Required work: Your answer must be an exact transcription of every record below, with the pictures omitted.
====== Supplied records ======
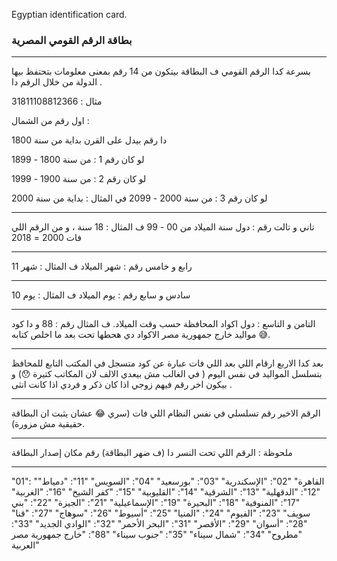 Egyptian identification card.


### بطاقة الرقم القومي المصرية
__ __
بسرعة كدا
الرقم القومي ف البطاقة بيتكون من 14 رقم بمعنى معلومات بتحتفظ بيها الدولة من خلال الرقم دا .

مثال :
31811108812366

اول رقم من الشمال :

دا رقم بيدل على القرن بداية من سنة 1800

لو كان رقم 1 : من سنة 1800 - 1899

لو كان رقم 2 : من سنة 1900 - 1999

لو كان رقم 3 : من سنة 2000 - 2099
في المثال : بداية من سنة 2000 

__ __

تاني و تالت رقم : دول سنة الميلاد من 00 - 99
ف المثال : 18 سنة ، و من الرقم اللي فات 2000 = 2018 
__ __
رابع و خامس رقم : شهر الميلاد 
ف المثال : شهر 11
__ __
سادس و سابع رقم : يوم الميلاد
ف المثال : يوم 10 
__ __
التامن و التاسع : دول اكواد المحافظة حسب وقت الميلاد.
ف المثال رقم : 88 و دا كود مواليد خارج جمهورية مصر الاكواد دي هحطها تحت بعد ما اخلص كتابه 😅.
__ __
بعد كدا الاربع ارقام اللي بعد اللي فات عبارة عن كود متسجل في المكتب التابع للمحافظ بتسلسل المواليد في نفس اليوم ( في الغالب مش بيعدي الالف لان المكاتب كتيرة 😯) و بيكون اخر رقم فيهم زوجي اذا كان ذكر و فردي اذا كانت انثى .
__ __
الرقم الاخير رقم تسلسلي في نفس النظام اللي فات (سري 😂 عشان يثبت ان البطاقة حقيقية مش مزورة).
__ __
ملحوظة : الرقم اللي تحت النسر دا (ف ضهر البطاقة) رقم مكان إصدار البطاقة 

__ __
"01": "القاهرة"
"02": "الإسكندرية"
"03": "بورسعيد"
"04": "السويس"
"11": "دمياط"
"12": "الدقهلية"
"13": "الشرقية"
"14": "القليوبية"
"15": "كفر الشيخ"
"16": "الغربية"
"17": "المنوفية"
"18": "البحيرة"
"19": "الإسماعيلية"
"21": "الجيزة"
"22": "بني سويف"
"23": "الفيوم"
"24": "المنيا"
"25": "أسيوط"
"26": "سوهاج"
"27": "قنا"
"28": "أسوان"
"29": "الأقصر"
"31": "البحر الأحمر"
"32": "الوادي الجديد"
"33": "مطروح"
"34": "شمال سيناء"
"35": "جنوب سيناء"
"88": "خارج جمهورية مصر العربية"

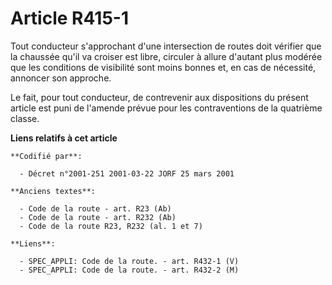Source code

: # Article R415-1

Tout conducteur s'approchant d'une intersection de routes doit vérifier que la chaussée qu'il va croiser est libre, circuler
à allure d'autant plus modérée que les conditions de visibilité sont moins bonnes et, en cas de nécessité, annoncer son
approche.

Le fait, pour tout conducteur, de contrevenir aux dispositions du présent article est puni de l'amende prévue pour les
contraventions de la quatrième classe.

**Liens relatifs à cet article**

	**Codifié par**:

	  - Décret n°2001-251 2001-03-22 JORF 25 mars 2001

	**Anciens textes**:

	  - Code de la route - art. R23 (Ab)
	  - Code de la route - art. R232 (Ab)
	  - Code de la route R23, R232 (al. 1 et 7)

	**Liens**:

	  - SPEC_APPLI: Code de la route. - art. R432-1 (V)
	  - SPEC_APPLI: Code de la route. - art. R432-2 (M)
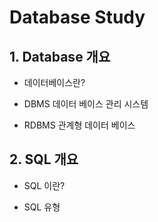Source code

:# **Database Study**


## 1. Database 개요
 
 - 데이터베이스란?
 
 - DBMS 데이터 베이스 관리 시스템
 
 - RDBMS 관계형 데이터 베이스

## 2. SQL 개요
 
 - SQL 이란?
 
 - SQL 유형
 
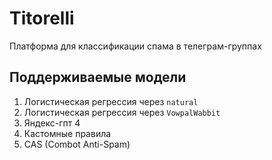 # Titorelli

Платформа для классификации спама в телеграм-группах

## Поддерживаемые модели

1. Логистическая регрессия через `natural`
2. Логистическая регрессия через `VowpalWabbit`
3. Яндекс-гпт 4
4. Кастомные правила
5. CAS (Combot Anti-Spam)

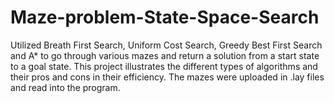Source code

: # Maze-problem-State-Space-Search
Utilized Breath First Search, Uniform Cost Search, Greedy Best First Search and A* 
to go through various mazes and return a solution from a start state to a goal state.
This project illustrates the different types of algorithms and their pros and cons
in their efficiency. The mazes were uploaded in .lay files and read into the program.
======
Output of the task:
 Egyptian identification card.


### بطاقة الرقم القومي المصرية
__ __
بسرعة كدا
الرقم القومي ف البطاقة بيتكون من 14 رقم بمعنى معلومات بتحتفظ بيها الدولة من خلال الرقم دا .

مثال :
31811108812366

اول رقم من الشمال :

دا رقم بيدل على القرن بداية من سنة 1800

لو كان رقم 1 : من سنة 1800 - 1899

لو كان رقم 2 : من سنة 1900 - 1999

لو كان رقم 3 : من سنة 2000 - 2099
في المثال : بداية من سنة 2000 

__ __

تاني و تالت رقم : دول سنة الميلاد من 00 - 99
ف المثال : 18 سنة ، و من الرقم اللي فات 2000 = 2018 
__ __
رابع و خامس رقم : شهر الميلاد 
ف المثال : شهر 11
__ __
سادس و سابع رقم : يوم الميلاد
ف المثال : يوم 10 
__ __
التامن و التاسع : دول اكواد المحافظة حسب وقت الميلاد.
ف المثال رقم : 88 و دا كود مواليد خارج جمهورية مصر الاكواد دي هحطها تحت بعد ما اخلص كتابه 😅.
__ __
بعد كدا الاربع ارقام اللي بعد اللي فات عبارة عن كود متسجل في المكتب التابع للمحافظ بتسلسل المواليد في نفس اليوم ( في الغالب مش بيعدي الالف لان المكاتب كتيرة 😯) و بيكون اخر رقم فيهم زوجي اذا كان ذكر و فردي اذا كانت انثى .
__ __
الرقم الاخير رقم تسلسلي في نفس النظام اللي فات (سري 😂 عشان يثبت ان البطاقة حقيقية مش مزورة).
__ __
ملحوظة : الرقم اللي تحت النسر دا (ف ضهر البطاقة) رقم مكان إصدار البطاقة 

__ __
"01": "القاهرة"
"02": "الإسكندرية"
"03": "بورسعيد"
"04": "السويس"
"11": "دمياط"
"12": "الدقهلية"
"13": "الشرقية"
"14": "القليوبية"
"15": "كفر الشيخ"
"16": "الغربية"
"17": "المنوفية"
"18": "البحيرة"
"19": "الإسماعيلية"
"21": "الجيزة"
"22": "بني سويف"
"23": "الفيوم"
"24": "المنيا"
"25": "أسيوط"
"26": "سوهاج"
"27": "قنا"
"28": "أسوان"
"29": "الأقصر"
"31": "البحر الأحمر"
"32": "الوادي الجديد"
"33": "مطروح"
"34": "شمال سيناء"
"35": "جنوب سيناء"
"88": "خارج جمهورية مصر العربية"

Source code

: # Article R415-1

Tout conducteur s'approchant d'une intersection de routes doit vérifier que la chaussée qu'il va croiser est libre, circuler
à allure d'autant plus modérée que les conditions de visibilité sont moins bonnes et, en cas de nécessité, annoncer son
approche.

Le fait, pour tout conducteur, de contrevenir aux dispositions du présent article est puni de l'amende prévue pour les
contraventions de la quatrième classe.

**Liens relatifs à cet article**

	**Codifié par**:

	  - Décret n°2001-251 2001-03-22 JORF 25 mars 2001

	**Anciens textes**:

	  - Code de la route - art. R23 (Ab)
	  - Code de la route - art. R232 (Ab)
	  - Code de la route R23, R232 (al. 1 et 7)

	**Liens**:

	  - SPEC_APPLI: Code de la route. - art. R432-1 (V)
	  - SPEC_APPLI: Code de la route. - art. R432-2 (M)
Source code

:# **Database Study**


## 1. Database 개요
 
 - 데이터베이스란?
 
 - DBMS 데이터 베이스 관리 시스템
 
 - RDBMS 관계형 데이터 베이스

## 2. SQL 개요
 
 - SQL 이란?
 
 - SQL 유형
 
 # Titorelli

Платформа для классификации спама в телеграм-группах

## Поддерживаемые модели

1. Логистическая регрессия через `natural`
2. Логистическая регрессия через `VowpalWabbit`
3. Яндекс-гпт 4
4. Кастомные правила
5. CAS (Combot Anti-Spam)

Source code

: # Maze-problem-State-Space-Search
Utilized Breath First Search, Uniform Cost Search, Greedy Best First Search and A* 
to go through various mazes and return a solution from a start state to a goal state.
This project illustrates the different types of algorithms and their pros and cons
in their efficiency. The mazes were uploaded in .lay files and read into the program.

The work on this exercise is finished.